A Little Rain Must Fall

Photograph: Daniel Berehulak / Getty
You think it rains a lot in Seattle?  Here are some facts (gleaned mostly from meteorologist Spencer Christian's children book, Can It Really Rain Frogs?) that might put Seattle's rain into perspective:

From August, 1860 to August, 1861, the town of Cherrapunji, India received 1,042 inches of rain, which would reach to the 86th floor of the Empire State Building.

It rains 220 days a year in Juneau, Alaska.

Seattle's annual rainfall is 38.6 inches.  New York City gets 42.8 inches of rain in a year, and Miami gets 57.7.

It hasn't rained for 400 years in some parts of the Atacama Desert of Chile.

As a news man, Christian tells some interesting weather-related stories.  Here are a few of my favorites:

Snails fell with a slow, whirling motion during a light rain shower over Chester, Pennsylvania, in 1869, and a similar report of hundreds of thousands of snails falling from the sky came from Algiers in 1953.

A boy who was walking in the rain in Yuma, Arizona, in 1941, was hit on the shoulder by a falling clam.

Near Dubuque, Iowa, in 1882, a hailstone containing two live frogs fell to the ground.  After the ice melted, the frogs hopped away!

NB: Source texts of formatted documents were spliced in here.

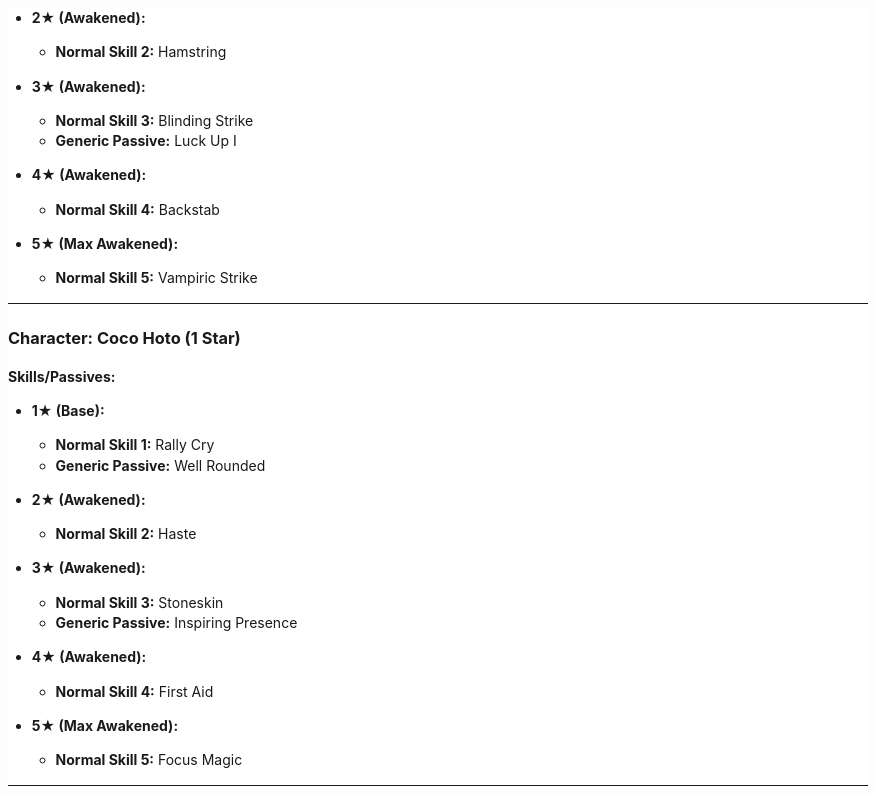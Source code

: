 *   **2★ (Awakened):**
    *   **Normal Skill 2:** Hamstring

*   **3★ (Awakened):**
    *   **Normal Skill 3:** Blinding Strike
    *   **Generic Passive:** Luck Up I

*   **4★ (Awakened):**
    *   **Normal Skill 4:** Backstab

*   **5★ (Max Awakened):**
    *   **Normal Skill 5:** Vampiric Strike

---
### **Character: Coco Hoto (1 Star)**

**Skills/Passives:**

*   **1★ (Base):**
    *   **Normal Skill 1:** Rally Cry
    *   **Generic Passive:** Well Rounded

*   **2★ (Awakened):**
    *   **Normal Skill 2:** Haste

*   **3★ (Awakened):**
    *   **Normal Skill 3:** Stoneskin
    *   **Generic Passive:** Inspiring Presence

*   **4★ (Awakened):**
    *   **Normal Skill 4:** First Aid

*   **5★ (Max Awakened):**
    *   **Normal Skill 5:** Focus Magic

***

"From 1965 to 1979 a herd of goats grazed on Mt. Nebo near Roseburg, Oregon.  Local people who watched the mountainside every day noticed that the weather was fair and dry when the goats were on the higher part of the mountain, and overcast or rainy when the goats were grazing on the lower slopes.  When the local radio station began giving the daily Goat Weather Forecast, news spread about the clever herd.  The radio station made a comparison of the goats' behavior and the Weather Bureau forecasts, and discovered that the goats, who were right 90 percent of the time, beat out the pros, who were only 65 percent accurate!  At the height of their fame, the goats were featured on national television and in magazines and newspapers around the world."